Leave the images out. Give every line below again, precisely.

::: Source information :::

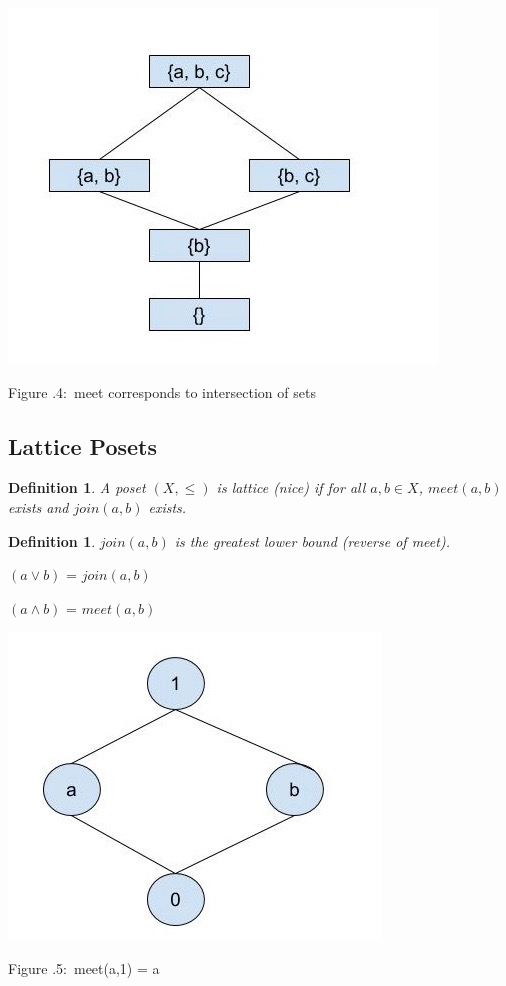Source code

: \documentclass[twoside]{article}
\newcounter{lecnum}
\newcommand{\fig}[3]{
			\vspace{#2}
			\begin{center}
			Figure \thelecnum.#1:~#3
			\end{center}
	}
\newtheorem{definition}[theorem]{Definition}
\begin{document}
\begin{minipage}[]{\textwidth}
\centering
\includegraphics[width=.5\textwidth]{meet_intersection.jpg}
\end{minipage}
\fig{4}{0cm}{meet corresponds to intersection of sets}

\subsection{Lattice Posets}
\begin{definition}
A poset $(X, \leq)$ is lattice (nice) if for all $a,b \in X$, $meet(a, b)$ exists and $join(a,b)$ exists.
\end{definition}

\begin{definition}
$join(a,b)$ is the greatest lower bound (reverse of meet).
\end{definition}

$(a \vee b)$ = $join(a,b)$

$(a \wedge b)$ = $meet(a,b)$


\begin{minipage}[]{\textwidth}
\centering
\includegraphics[width=.5\textwidth]{lattice1.jpg}
\end{minipage}
\fig{5}{0cm}{meet(a,1) = a}
\end{document}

:::

## Expected output
Source code

: \documentclass[twoside]{article}
\newcounter{lecnum}
\newcommand{\fig}[3]{
			\vspace{#2}
			\begin{center}
			Figure \thelecnum.#1:~#3
			\end{center}
	}
\newtheorem{definition}[theorem]{Definition}
\begin{document}
\begin{minipage}[]{\textwidth}
\centering
\includegraphics[width=.5\textwidth]{meet_intersection.jpg}
\end{minipage}
\fig{4}{0cm}{meet corresponds to intersection of sets}

\subsection{Lattice Posets}
\begin{definition}
A poset $(X, \leq)$ is lattice (nice) if for all $a,b \in X$, $meet(a, b)$ exists and $join(a,b)$ exists.
\end{definition}

\begin{definition}
$join(a,b)$ is the greatest lower bound (reverse of meet).
\end{definition}

$(a \vee b)$ = $join(a,b)$

$(a \wedge b)$ = $meet(a,b)$


\begin{minipage}[]{\textwidth}
\centering
\includegraphics[width=.5\textwidth]{lattice1.jpg}
\end{minipage}
\fig{5}{0cm}{meet(a,1) = a}
\end{document}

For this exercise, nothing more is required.